Mengelola Kelas Isolasi semestinya adalah semacam hobi, hal yang dikerjakan di waktu-waktu luang alias di luar jam kerja (meski saya tidak punya pemisahan yang tegas tentang mana jam kerja dan mana non jam kerja). Namun terutama sejak kehadiran para relawan mulai sebulan lalu, mengurusi Kelas Isolasi menjadi hal yang mesti dikerjakan penuh waktu. Mengapa demikian? Bukankah keberadaan 32 relawan yang membantu Kelas Isolasi membuat kami bisa lebih santai-santai? Ternyata sebaliknya, perhatian yang lebih besar justru dibutuhkan akibat lebih banyaknya konten yang diproduksi.
Konten-konten yang diproduksi tersebut tidak semuanya bisa langsung diposting, melainkan mesti dibaca kembali, direvisi tipis-tipis, bahkan dalam beberapa kasus, harus dirombak habis-habisan. Konten yang melimpah juga membuat kami mesti mengatur jadwal supaya frekuensi kemunculannya menjadi rapi sekaligus estetik. Hal-hal demikian, mau tidak mau, memerlukan semacam sistem, supaya segalanya agak-agak otomatis dan tidak terganggu oleh kondisi-kondisi eksternal (maksudnya, meskipun kami sedang tidak mood, postingan tersebut akan terbit dengan sendirinya karena telah terjadwal).

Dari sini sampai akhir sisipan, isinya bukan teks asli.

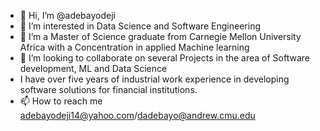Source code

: - 👋 Hi, I’m @adebayodeji
- 👀 I’m interested in Data Science and Software Engineering
- 🌱 I’m a Master of Science graduate from Carnegie Mellon University Africa with a Concentration in applied Machine learning
- 💞️ I’m looking to collaborate on several Projects in the area of Software development, ML and Data Science
- I have over five years of industrial work experience in developing software solutions for financial institutions.
- 📫 How to reach me adebayodeji14@yahoo.com/dadebayo@andrew.cmu.edu

<!---
adebayodeji/adebayodeji is a ✨ special ✨ repository because its `README.md` (this file) appears on your GitHub profile.
You can click the Preview link to take a look at your changes.
--->

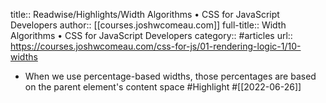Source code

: title:: Readwise/Highlights/Width Algorithms • CSS for JavaScript Developers
author:: [[courses.joshwcomeau.com]]
full-title:: Width Algorithms • CSS for JavaScript Developers
category:: #articles
url:: https://courses.joshwcomeau.com/css-for-js/01-rendering-logic-1/10-widths

- When we use percentage-based widths, those percentages are based on the parent element's content space #Highlight #[[2022-06-26]]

Memasuki tahun ketiga Kelas Isolasi, yang kami sendiri tidak mengira akan berkiprah sejauh ini, banyak hal yang mesti dibenahi, termasuk program dan konten yang lebih sering dan tentu saja, kian bermutu. Mengapa demikian? Bukankah lebih enak jika semuanya seperti awal pendiriannya: santai dan tanpa beban? Hal demikian pada dasarnya merupakan pilihan saja. Tentu saja kami bisa-bisa saja untuk mengerjakan semuanya "sesuai mood" atau tergantung "musim", tetapi di sisi lain, kami juga bisa membayangkan Kelas Isolasi yang lebih "melembaga", memiliki sistem, dan hal tersebut, secara tidak langsung, membantah stereotip terhadap orang-orang filsafat yang umumnya dianggap "semaunya", "cuma asyik sendiri", dan "cuma bisa berteori tapi buruk dalam implementasi".
Memang jadinya memilih pilihan terakhir akan membuat Kelas Isolasi terkesan tak sejalan dengan prinsip yang saya seringkali kritik yakni motivasi. Kelas Isolasi menjadi terlampau bersemangat untuk mengejar sesuatu yang besar, yang ideal, dan berupaya mencapainya dengan ambisius. Ada benarnya, tetapi ada kelirunya: Kelas Isolasi dibangun oleh gairah kami sendiri, kecintaan kami terhadap filsafat, hal yang tumbuh dari keinginan pribadi, yang mudah-mudahan, bukan berlandaskan kesadaran palsu, bukan karena terpaksa karena tiada jalan lain. Kami semua kelihatannya selalu punya pilihan untuk lebih banyak mengerjakan hal lain, yang lebih berduit, yang lebih punya jalan menuju kesuksesan material, tetapi rasa-rasanya, hampir semua dari kami memilih untuk ikut merawat Kelas Isolasi, yang dananya belum jelas, yang segalanya serba swadaya, yang entah akan menjanjikan suatu kejayaan atau malah bubar di tengah jalan.
Dengan demikian, apa yang dikerjakan di Kelas Isolasi masihlah memiliki unsur demotivasi, karena kami bersemangat, bergairah, untuk hal-hal yang bukan disuntikkan oleh aspek eksternal sebagai cita-cita palsu tentang kesuksesan. Dalam Kelas Isolasi, tidak ada hal-hal jauh yang disiapkan, karena memang kami tidak tahu apakah ada atau tidak hal-hal jauh (yang menggiurkan) itu. Hal yang lebih penting adalah kami mencintai apa yang disebut filsafat itu, dan kami mengerjakan sebisa-bisa untuk mewujudkan kecintaan tersebut.
Memang terdengar romantis, tapi lama-lama apalah arti justifikasi semacam itu. Setidaknya sekarang ini kami punya sesuatu untuk dirawat dan ditumbuhkan, karena tidakkah hal demikian yang menjadi salah satu keindahan dari hidup di dunia? Di surga, konon segalanya bisa diperoleh tanpa berusaha, sehingga alih-alih menyenangkan, saya membayangkan surga sebagai proyek yang membosankan.